SDL
SDL (SDL) – Finals PTP: £12.7m (£9.4m) Divi: n/a (n/a)
A fifth acquisition since 2005 has only just closed, but if Idiom proves as successful as previous buys TRADOS and Tridion then shareholders will continue to speak highly of the translation and content management software and services expert.
SDL snapped up the US-based competitor last month in a deal worth £13.6 million, including the target’s debts. ‘Idiom is not dissimilar to TRADOS, in that it has been investing heavily in global information management (GIM),’ says SDL’s chief executive Mark Lancaster, who believes the currently loss-making purchase will prove earnings accretive by 2009.
‘TRADOS was acquired in 2005 and it was a tough deal,’ Lancaster continues. ‘It was losing lots of money but we are pleased with the integration and we are now seeing significant returns there.’

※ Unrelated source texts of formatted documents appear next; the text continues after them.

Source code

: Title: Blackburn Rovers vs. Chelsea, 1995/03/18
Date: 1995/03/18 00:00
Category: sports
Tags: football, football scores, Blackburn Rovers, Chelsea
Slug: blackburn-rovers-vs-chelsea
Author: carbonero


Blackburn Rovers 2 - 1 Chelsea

Web content management expert Tridion, purchased for £47 million in 2007, has also settled in well and neatly supplemented 8% organic sales growth last year. The shares in SDL have fallen from a 12-month high of 431p to 274.75p even though the Berkshire firm yet again beat consensus estimates.
‘I sold a few shares in September, which spooked some people, then came the credit crunch and the weaker dollar,’ explains Lancaster. ‘But the consensus analyst forecast was £115 million of sales and £15 million of profit [before tax and amortisation] and we did £117.4 million and £17 million.’
Another year of strong progress should quell any further concerns, and the chief executive believes his firm will be able to ride out any economic turbulence.
‘Financial services is less than 5% of our sales, so in that respect our exposure is pretty small. Services generate 70% of our sales and 87% of that is repeat business with large, ongoing clients, so we feel we are pretty well insulated,’ he concludes.
Shares says: The shares bounced from their lows and these numbers should mean they continue to rally.